Jay DeWitt of Dumas Station Wines
Photos Courtesy of Dumas Station Wines
When 4th generation farmer Jay DeWitt was growing up in Walla Walla, he never imagined he would have a career in the wine industry. There was no wine or alcohol of any kind in the DeWitt household, except on New Year's Eve. It wasn’t until Jay was working as a crop consultant in CA that he had his first taste of wine. He remembers that first sip well. It was a 1976 Jordan Cabernet Sauvignon, and the experience changed his life. He had never tasted anything so good, and he has had a glass of wine every day of his life since that first sip. He and his wife moved back to Walla Walla, and Jay made hobby wine in their dining room, using a trash can as a fermentation vessel. In 2003, he and a friend decided to make wine commercially, and Dumas Station Wines was born.

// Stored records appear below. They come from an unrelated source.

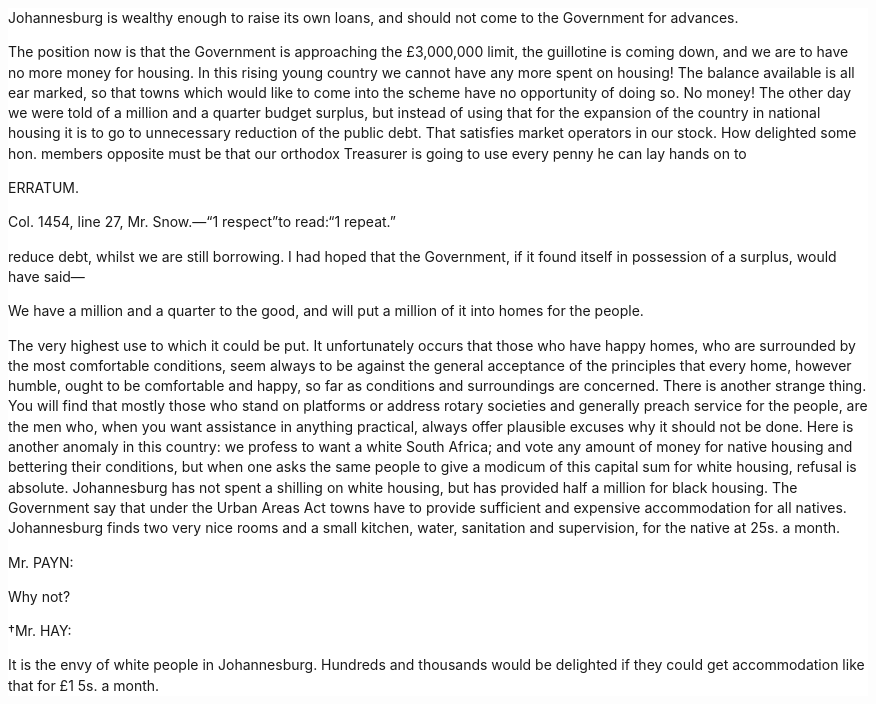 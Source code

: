 <block name="quote">Johannesburg is wealthy enough to raise its own loans, and should not come to the Government for advances.</block>

<p>The position now is that the Government is approaching the £3,000,000 limit, the guillotine is coming down, and we are to have no more money for housing. In this rising young country we cannot have any more spent on housing! The balance available is all ear marked, so that towns which would like to come into the scheme have no opportunity of doing so. No money! The other day we were told of a million and a quarter budget surplus, but instead of using that for the expansion of the country in national housing it is to go to unnecessary reduction of the public debt. That satisfies market operators in our stock. How delighted some hon. members opposite must be that our orthodox Treasurer is going to use every penny he can lay hands on to</p>

</speech>

<p><span class="" refersTo="page_1149"/>ERRATUM.</p>

<p>Col. 1454, line 27, Mr. Snow.&#x2014;&#x201C;1 respect&#x201D;to read:&#x201C;1 repeat.&#x201D;</p>

<p><span class="col_2157-2158" refersTo="page_1150"/>reduce debt, whilst we are still borrowing. I had hoped that the Government, if it found itself in possession of a surplus, would have said&#x2014;</p>

<block name="quote">We have a million and a quarter to the good, and will put a million of it into homes for the people.</block>

<p>The very highest use to which it could be put. It unfortunately occurs that those who have happy homes, who are surrounded by the most comfortable conditions, seem always to be against the general acceptance of the principles that every home, however humble, ought to be comfortable and happy, so far as conditions and surroundings are concerned. There is another strange thing. You will find that mostly those who stand on platforms or address rotary societies and generally preach service for the people, are the men who, when you want assistance in anything practical, always offer plausible excuses why it should not be done. Here is another anomaly in this country: we profess to want a white South Africa; and vote any amount of money for native housing and bettering their conditions, but when one asks the same people to give a modicum of this capital sum for white housing, refusal is absolute. Johannesburg has not spent a shilling on white housing, but has provided half a million for black housing. The Government say that under the Urban Areas Act towns have to provide sufficient and expensive accommodation for all natives. Johannesburg finds two very nice rooms and a small kitchen, water, sanitation and supervision, for the native at 25s. a month.</p>

<speech by="#payn">

<from>Mr. <person refersTo="hansard_za">PAYN</person>:</from>

<p>Why not?</p>

</speech>

<speech by="#hay">

<from>†Mr. <person refersTo="hansard_za">HAY</person>:</from>

<p>It is the envy of white people in Johannesburg. Hundreds and thousands would be delighted if they could get accommodation like that for £1 5s. a month.</p>

</speech>

<speech by="#payn">
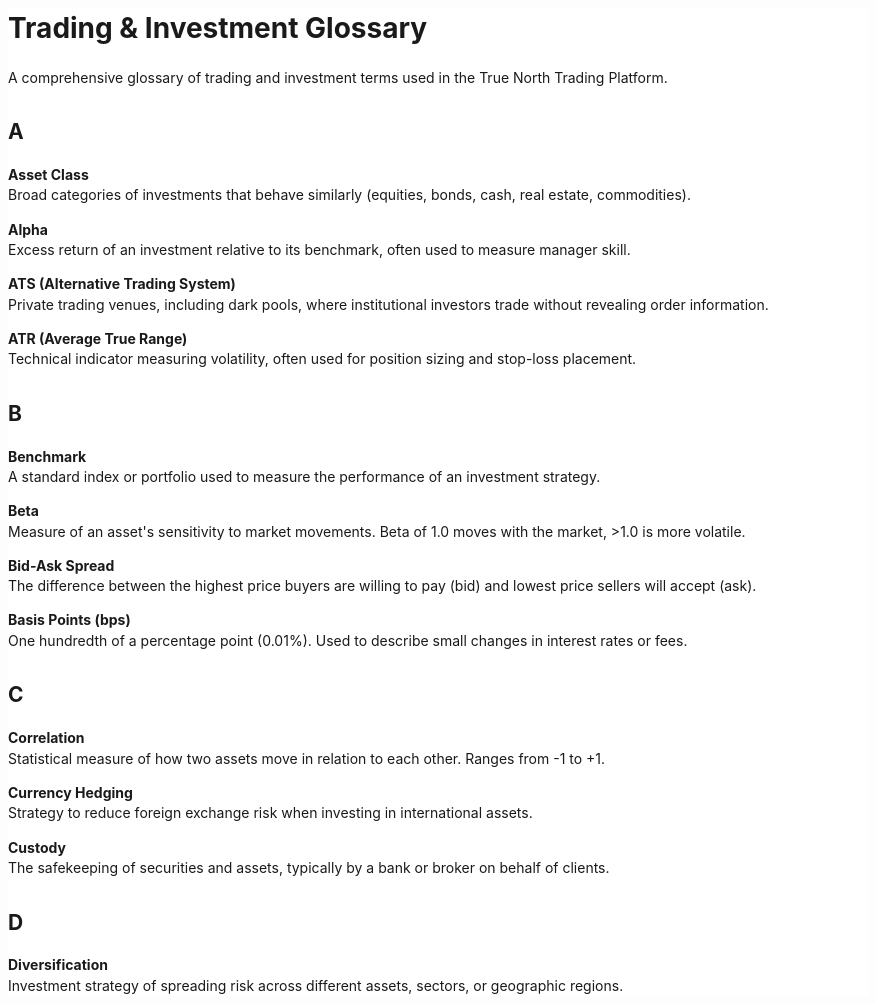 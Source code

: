 # Trading & Investment Glossary

A comprehensive glossary of trading and investment terms used in the True North Trading Platform.

## A

**Asset Class**  
Broad categories of investments that behave similarly (equities, bonds, cash, real estate, commodities).

**Alpha**  
Excess return of an investment relative to its benchmark, often used to measure manager skill.

**ATS (Alternative Trading System)**  
Private trading venues, including dark pools, where institutional investors trade without revealing order information.

**ATR (Average True Range)**  
Technical indicator measuring volatility, often used for position sizing and stop-loss placement.

## B

**Benchmark**  
A standard index or portfolio used to measure the performance of an investment strategy.

**Beta**  
Measure of an asset's sensitivity to market movements. Beta of 1.0 moves with the market, >1.0 is more volatile.

**Bid-Ask Spread**  
The difference between the highest price buyers are willing to pay (bid) and lowest price sellers will accept (ask).

**Basis Points (bps)**  
One hundredth of a percentage point (0.01%). Used to describe small changes in interest rates or fees.

## C

**Correlation**  
Statistical measure of how two assets move in relation to each other. Ranges from -1 to +1.

**Currency Hedging**  
Strategy to reduce foreign exchange risk when investing in international assets.

**Custody**  
The safekeeping of securities and assets, typically by a bank or broker on behalf of clients.

## D

**Diversification**  
Investment strategy of spreading risk across different assets, sectors, or geographic regions.
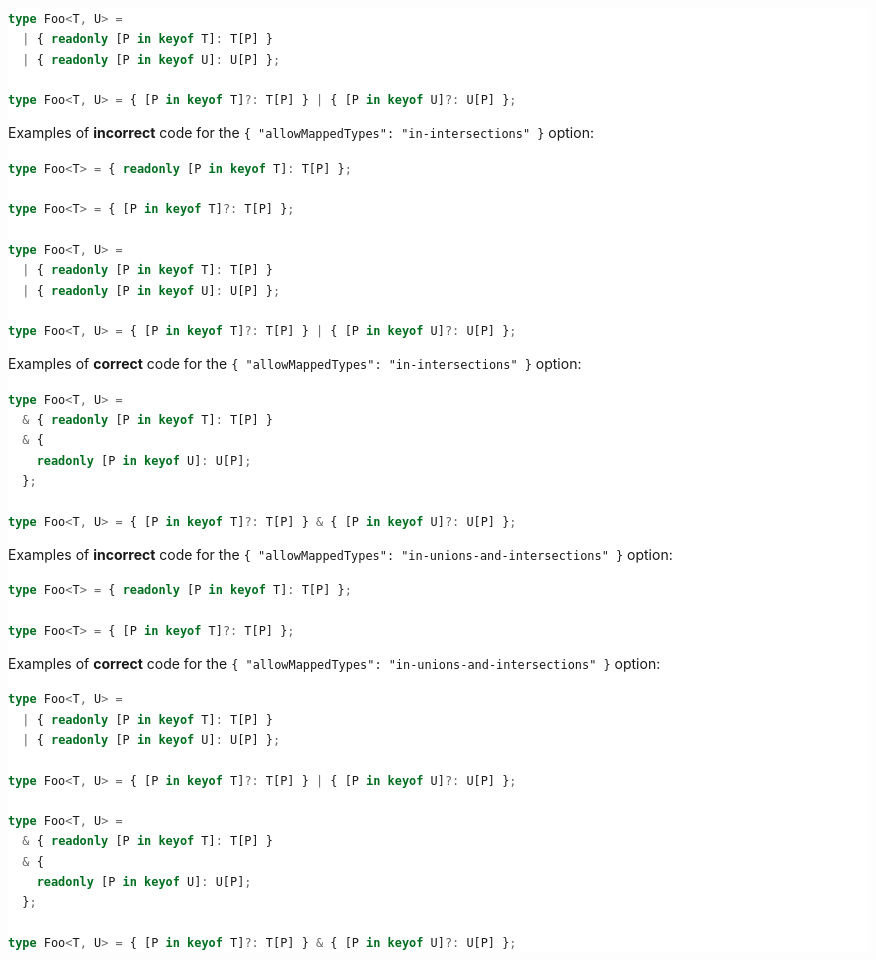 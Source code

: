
 ```ts
type Foo<T, U> =
  | { readonly [P in keyof T]: T[P] }
  | { readonly [P in keyof U]: U[P] };

type Foo<T, U> = { [P in keyof T]?: T[P] } | { [P in keyof U]?: U[P] };
```

Examples of **incorrect** code for the
`{ "allowMappedTypes": "in-intersections" }` option:

```ts
type Foo<T> = { readonly [P in keyof T]: T[P] };

type Foo<T> = { [P in keyof T]?: T[P] };

type Foo<T, U> =
  | { readonly [P in keyof T]: T[P] }
  | { readonly [P in keyof U]: U[P] };

type Foo<T, U> = { [P in keyof T]?: T[P] } | { [P in keyof U]?: U[P] };
```

Examples of **correct** code for the
`{ "allowMappedTypes": "in-intersections" }` option:

```ts
type Foo<T, U> =
  & { readonly [P in keyof T]: T[P] }
  & {
    readonly [P in keyof U]: U[P];
  };

type Foo<T, U> = { [P in keyof T]?: T[P] } & { [P in keyof U]?: U[P] };
```

Examples of **incorrect** code for the
`{ "allowMappedTypes": "in-unions-and-intersections" }` option:

```ts
type Foo<T> = { readonly [P in keyof T]: T[P] };

type Foo<T> = { [P in keyof T]?: T[P] };
```

Examples of **correct** code for the
`{ "allowMappedTypes": "in-unions-and-intersections" }` option:

```ts
type Foo<T, U> =
  | { readonly [P in keyof T]: T[P] }
  | { readonly [P in keyof U]: U[P] };

type Foo<T, U> = { [P in keyof T]?: T[P] } | { [P in keyof U]?: U[P] };

type Foo<T, U> =
  & { readonly [P in keyof T]: T[P] }
  & {
    readonly [P in keyof U]: U[P];
  };

type Foo<T, U> = { [P in keyof T]?: T[P] } & { [P in keyof U]?: U[P] };
```

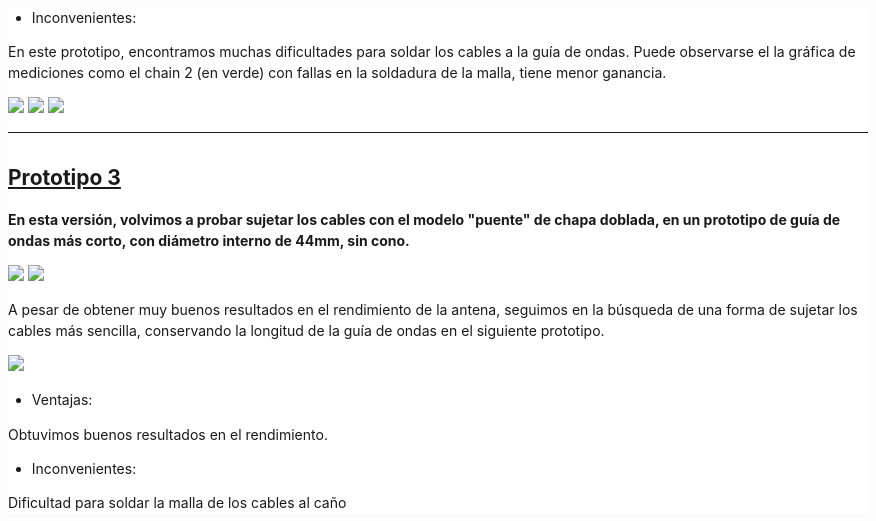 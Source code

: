 <ul>
    <li>
        Inconvenientes:
    </li>
</ul> 

<p>
   En este prototipo, encontramos muchas dificultades para soldar los cables a la guía de ondas. Puede observarse el la gráfica de mediciones como el chain 2 (en verde) con fallas en la soldadura de la malla, tiene menor ganancia.
</p>


<img src="https://i.imgur.com/N9i2lSI.jpg" width=350>





<img src="https://i.imgur.com/W4uxnWd.jpg" width=350>


<img src="https://i.imgur.com/dLqFD0W.png" width=450>

<hr>

<h2>
    <u>
       Prototipo 3
    </u>
</h2>

<p>
    <b>
        En esta versión, volvimos a probar sujetar los cables con el modelo "puente" de chapa doblada, en un prototipo de guía de ondas más corto, con diámetro interno de 44mm, sin cono.
    </b>
   
</p>

<img src="https://i.imgur.com/JAb67DR.jpg" width=350>
<img src="https://i.imgur.com/XiLoTFW.jpg" width=350>

<p>
   A pesar de obtener muy buenos resultados en el rendimiento de la antena, seguimos en la búsqueda de una forma de sujetar los cables más sencilla, conservando la longitud de la guía de ondas en el siguiente prototipo.
</p>
    
<img src="https://i.imgur.com/vWS240q.png" width=450>

<ul>
    <li>
        Ventajas:
    </li>
</ul>
<p>
    Obtuvimos buenos resultados en el rendimiento.
</p>
<ul>
    <li>
        Inconvenientes:
    </li>
</ul>
<p>
   Dificultad para soldar la malla de los cables al caño 
</p>
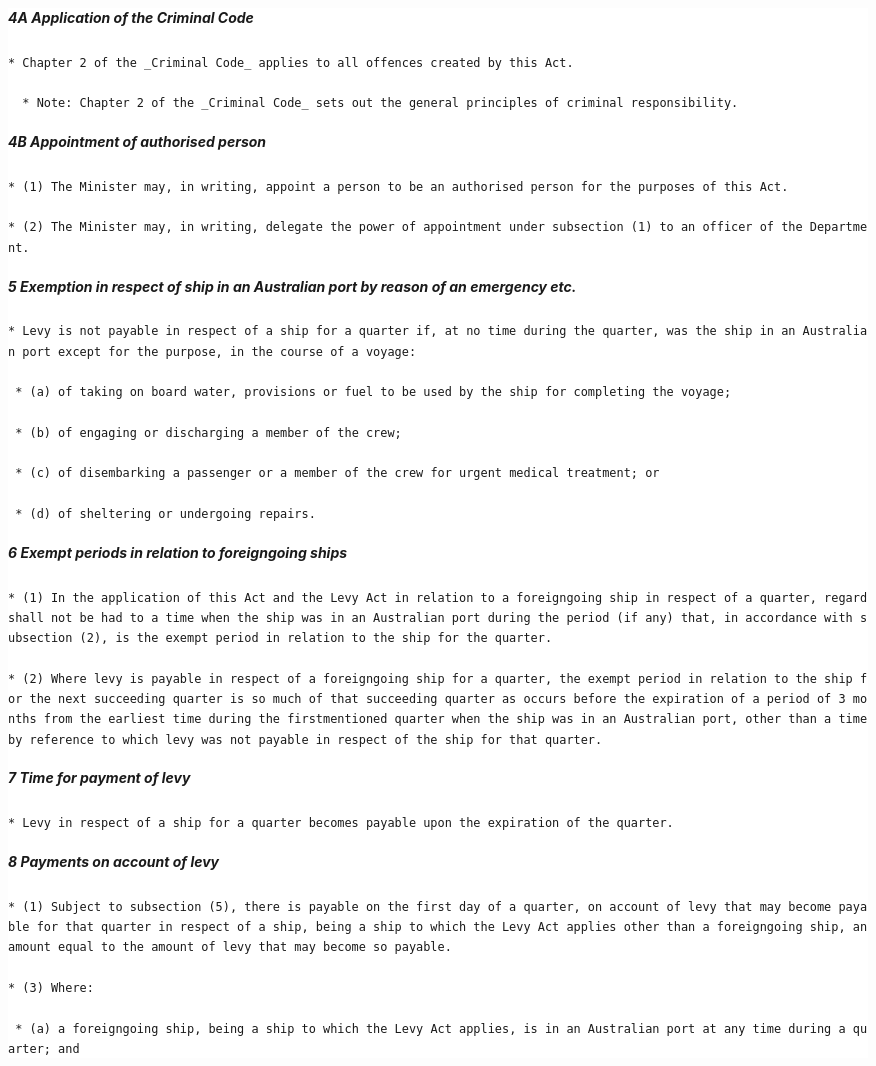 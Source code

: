 ##### 4A  Application of the Criminal Code

    * Chapter 2 of the _Criminal Code_ applies to all offences created by this Act.

      * Note: Chapter 2 of the _Criminal Code_ sets out the general principles of criminal responsibility.

##### 4B  Appointment of authorised person

    * (1) The Minister may, in writing, appoint a person to be an authorised person for the purposes of this Act.

    * (2) The Minister may, in writing, delegate the power of appointment under subsection (1) to an officer of the Department.

##### 5  Exemption in respect of ship in an Australian port by reason of an emergency etc.

    * Levy is not payable in respect of a ship for a quarter if, at no time during the quarter, was the ship in an Australian port except for the purpose, in the course of a voyage:

     * (a) of taking on board water, provisions or fuel to be used by the ship for completing the voyage;

     * (b) of engaging or discharging a member of the crew;

     * (c) of disembarking a passenger or a member of the crew for urgent medical treatment; or

     * (d) of sheltering or undergoing repairs.

##### 6  Exempt periods in relation to foreigngoing ships

    * (1) In the application of this Act and the Levy Act in relation to a foreigngoing ship in respect of a quarter, regard shall not be had to a time when the ship was in an Australian port during the period (if any) that, in accordance with subsection (2), is the exempt period in relation to the ship for the quarter.

    * (2) Where levy is payable in respect of a foreigngoing ship for a quarter, the exempt period in relation to the ship for the next succeeding quarter is so much of that succeeding quarter as occurs before the expiration of a period of 3 months from the earliest time during the firstmentioned quarter when the ship was in an Australian port, other than a time by reference to which levy was not payable in respect of the ship for that quarter.

##### 7  Time for payment of levy

    * Levy in respect of a ship for a quarter becomes payable upon the expiration of the quarter.

##### 8  Payments on account of levy

    * (1) Subject to subsection (5), there is payable on the first day of a quarter, on account of levy that may become payable for that quarter in respect of a ship, being a ship to which the Levy Act applies other than a foreigngoing ship, an amount equal to the amount of levy that may become so payable.

    * (3) Where:

     * (a) a foreigngoing ship, being a ship to which the Levy Act applies, is in an Australian port at any time during a quarter; and
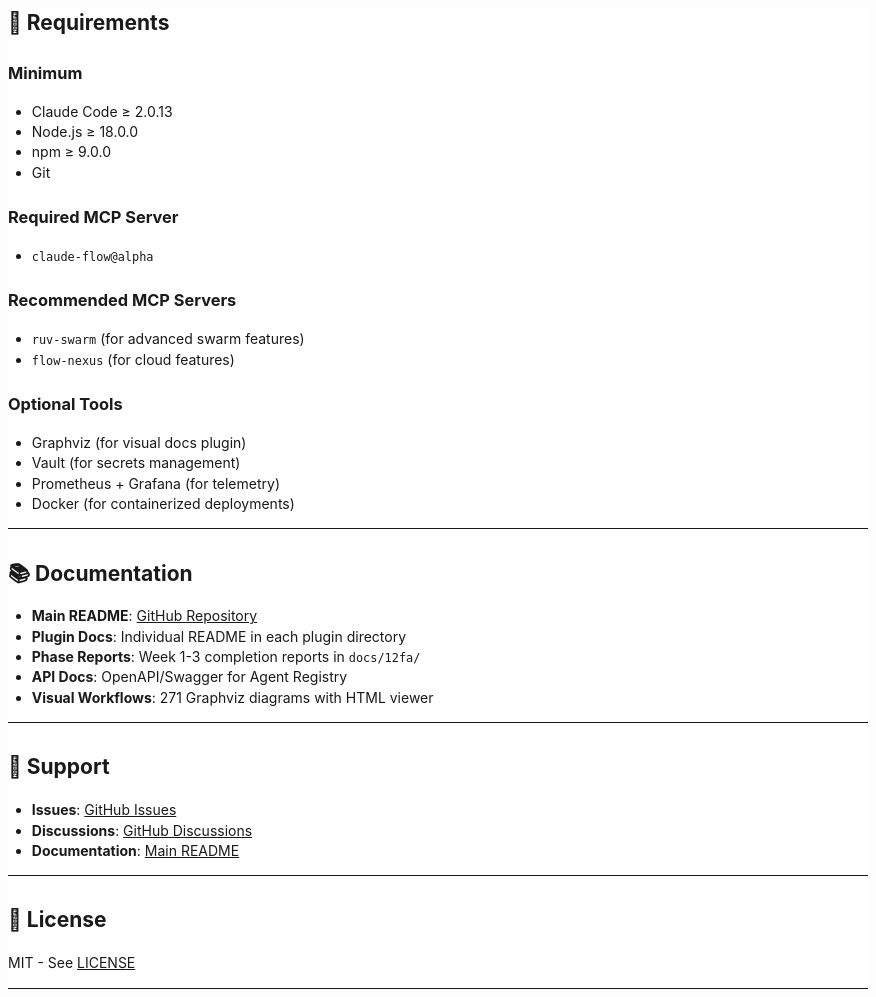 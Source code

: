 
## 🔧 Requirements

### Minimum
- Claude Code ≥ 2.0.13
- Node.js ≥ 18.0.0
- npm ≥ 9.0.0
- Git

### Required MCP Server
- `claude-flow@alpha`

### Recommended MCP Servers
- `ruv-swarm` (for advanced swarm features)
- `flow-nexus` (for cloud features)

### Optional Tools
- Graphviz (for visual docs plugin)
- Vault (for secrets management)
- Prometheus + Grafana (for telemetry)
- Docker (for containerized deployments)

---

## 📚 Documentation

- **Main README**: [GitHub Repository](https://github.com/DNYoussef/ruv-sparc-three-loop-system)
- **Plugin Docs**: Individual README in each plugin directory
- **Phase Reports**: Week 1-3 completion reports in `docs/12fa/`
- **API Docs**: OpenAPI/Swagger for Agent Registry
- **Visual Workflows**: 271 Graphviz diagrams with HTML viewer

---

## 🤝 Support

- **Issues**: [GitHub Issues](https://github.com/DNYoussef/ruv-sparc-three-loop-system/issues)
- **Discussions**: [GitHub Discussions](https://github.com/DNYoussef/ruv-sparc-three-loop-system/discussions)
- **Documentation**: [Main README](https://github.com/DNYoussef/ruv-sparc-three-loop-system/blob/main/README.md)

---

## 📜 License

MIT - See [LICENSE](https://github.com/DNYoussef/ruv-sparc-three-loop-system/blob/main/LICENSE)

---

There’s a lot of history behind the brand name and the tasting room/winery site several miles south of Dayton, WA. In the 1890s, the winery property was an apple orchard owned by James Dumas. Two freight railway lines passed through the property and right by Dumas’s cold storage shed built in 1909 and another building built in the 1950s and used for apple sorting and packing. That building was completely renovated by Jay and his partner Doug, and is today the winery and tasting room. Railway maps still show the site as Dumas Station, hence the name of the wine brand. Visitors will find mostly Bordeaux style red wines, and lots of train related décor. Even the wine bottles have labels depicting old train photos. Dumas Station Wines is a wine and train lovers must-visit destination place.